Son yıllarda müşteri odaklı yaklaşımlar ve müşteri segmentasyonu çözümleri pazarlamanın ana konuları arasında yer alıyor. Nasıl ki müşteriler alışkanlıkları değiştikçe ürün/hizmet sağlayıcıların da bu duruma ayak uydurmasını bekliyorsa, çalışanlar da işverenlerden benzer yaklaşımı bekliyor. Deloitte’un 2016’daki Global Human Capital Trends Raporu’nda İK liderlerinin misyonlarının yetenek yönetiminden çalışan deneyimine evrildiği anlatılıyor. Çalışan odaklı yaklaşım günümüzde artık daha da önemli hale gelmeye başlıyor. Bu değişimde iş hayatına yakın geçmişte dahil olan Y, Z kuşağının ve teknolojinin iş yapış şeklimizi değiştirmesindeki etkisi çok büyük.
İK stratejimizi belirlemek çalışan odaklı yaklaşımın ilk adımı olmalı; kısaca “Değerlerimiz, vizyonumuz, misyonumuz nedir?”i anlaşılır şekilde tanımlamak ve yaygınlaştırmak olarak açıklanabilir. Bu kavramlar çok klişe gibi görünse de bu yaklaşımı klişeden çıkarıp ortak amacımızın ne olduğuna odaklanmamız oldukça kıymetli. Nasıl bir marka konumlandırmasını hedefliyoruz, nasıl yetenekleri kendimize çekmek istiyoruz? İkinci olarak tabii ki mevcut çalışanlarımızı da doğru analiz etmemiz çok önemli, değerleri nedir, yaşam tarzları nasıldır, gelişim alanları, kariyer planları vb. birçok girdiye ihtiyacımız var. Çünkü bu farklılıkları ne kadar iyi analiz edebilirsek, ona göre çalışan deneyimimizi nasıl iyileştirmemiz gerektiğini keşfedebiliriz. Müşteriyi yakından tanımak, nasıl müşteri deneyimini iyileştirmenin en önemli parçası ise; çalışan deneyimi için de aynı şey geçerli. Çok genelleştirilmiş İnsan Kaynakları uygulamalarından kişiselleştirilmiş uygulamalara geçmek önümüzdeki yılların en önemli İK gündemi olacak gibi görünüyor.
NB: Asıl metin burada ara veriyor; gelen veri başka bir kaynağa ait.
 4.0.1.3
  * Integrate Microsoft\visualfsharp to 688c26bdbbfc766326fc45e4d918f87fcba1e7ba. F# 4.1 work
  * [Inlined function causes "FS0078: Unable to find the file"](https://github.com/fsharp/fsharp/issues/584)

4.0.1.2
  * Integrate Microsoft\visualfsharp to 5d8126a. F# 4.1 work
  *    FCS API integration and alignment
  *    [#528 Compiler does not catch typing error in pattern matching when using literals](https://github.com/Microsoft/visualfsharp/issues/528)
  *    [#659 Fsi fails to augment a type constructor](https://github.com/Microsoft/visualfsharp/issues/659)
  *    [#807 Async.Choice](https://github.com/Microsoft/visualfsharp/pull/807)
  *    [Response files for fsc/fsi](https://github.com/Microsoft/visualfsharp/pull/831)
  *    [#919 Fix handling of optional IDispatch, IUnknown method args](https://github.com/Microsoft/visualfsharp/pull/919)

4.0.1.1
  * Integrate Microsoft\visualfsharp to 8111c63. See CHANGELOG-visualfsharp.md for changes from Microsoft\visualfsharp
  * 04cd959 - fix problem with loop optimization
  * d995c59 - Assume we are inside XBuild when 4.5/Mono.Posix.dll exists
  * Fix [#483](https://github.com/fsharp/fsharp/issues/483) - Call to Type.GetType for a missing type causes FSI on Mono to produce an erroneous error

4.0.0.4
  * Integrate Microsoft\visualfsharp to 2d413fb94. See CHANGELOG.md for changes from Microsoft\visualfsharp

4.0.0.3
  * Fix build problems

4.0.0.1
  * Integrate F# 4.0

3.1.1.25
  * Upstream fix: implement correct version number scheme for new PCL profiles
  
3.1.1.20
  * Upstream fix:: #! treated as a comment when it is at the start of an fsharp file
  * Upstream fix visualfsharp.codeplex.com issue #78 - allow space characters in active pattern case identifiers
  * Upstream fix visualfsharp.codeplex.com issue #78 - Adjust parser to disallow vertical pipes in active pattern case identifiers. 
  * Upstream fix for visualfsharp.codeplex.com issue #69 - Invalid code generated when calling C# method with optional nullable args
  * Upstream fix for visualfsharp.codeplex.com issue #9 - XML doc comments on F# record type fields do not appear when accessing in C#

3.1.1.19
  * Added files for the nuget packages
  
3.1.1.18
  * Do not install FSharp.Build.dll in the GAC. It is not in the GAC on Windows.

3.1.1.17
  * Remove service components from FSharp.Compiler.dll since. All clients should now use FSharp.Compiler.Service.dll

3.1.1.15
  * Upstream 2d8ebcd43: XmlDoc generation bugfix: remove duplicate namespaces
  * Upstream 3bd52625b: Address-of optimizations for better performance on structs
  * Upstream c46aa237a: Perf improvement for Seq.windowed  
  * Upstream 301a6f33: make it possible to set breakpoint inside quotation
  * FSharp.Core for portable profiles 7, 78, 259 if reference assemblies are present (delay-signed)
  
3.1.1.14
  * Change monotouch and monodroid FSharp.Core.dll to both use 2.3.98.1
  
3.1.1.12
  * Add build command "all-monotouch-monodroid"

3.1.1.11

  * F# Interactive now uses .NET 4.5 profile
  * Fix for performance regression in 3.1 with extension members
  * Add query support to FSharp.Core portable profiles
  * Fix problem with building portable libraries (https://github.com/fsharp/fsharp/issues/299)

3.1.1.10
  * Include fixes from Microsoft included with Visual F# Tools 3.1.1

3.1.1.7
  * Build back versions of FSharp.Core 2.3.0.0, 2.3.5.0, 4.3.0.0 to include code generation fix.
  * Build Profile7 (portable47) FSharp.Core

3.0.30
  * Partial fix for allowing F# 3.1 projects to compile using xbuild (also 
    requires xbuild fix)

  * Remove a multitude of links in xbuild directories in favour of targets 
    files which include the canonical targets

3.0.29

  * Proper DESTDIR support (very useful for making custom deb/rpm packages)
"PwC’nin henüz yayımlanan 22. Küresel CEO araştırmasında, CEO’ların uykusunu kaçıran problemler arasına doğru yeteneklere erişim konusu da girmiş bulunuyor. Doğru yeteneklere erişememenin en önemli etkenlerinden birinin tasarlanmayan veya iyi tasarlanmayan çalışan deneyimi olduğunu düşünüyorum, şirketler bu konuyu gündeme almakta geç kalmamalı."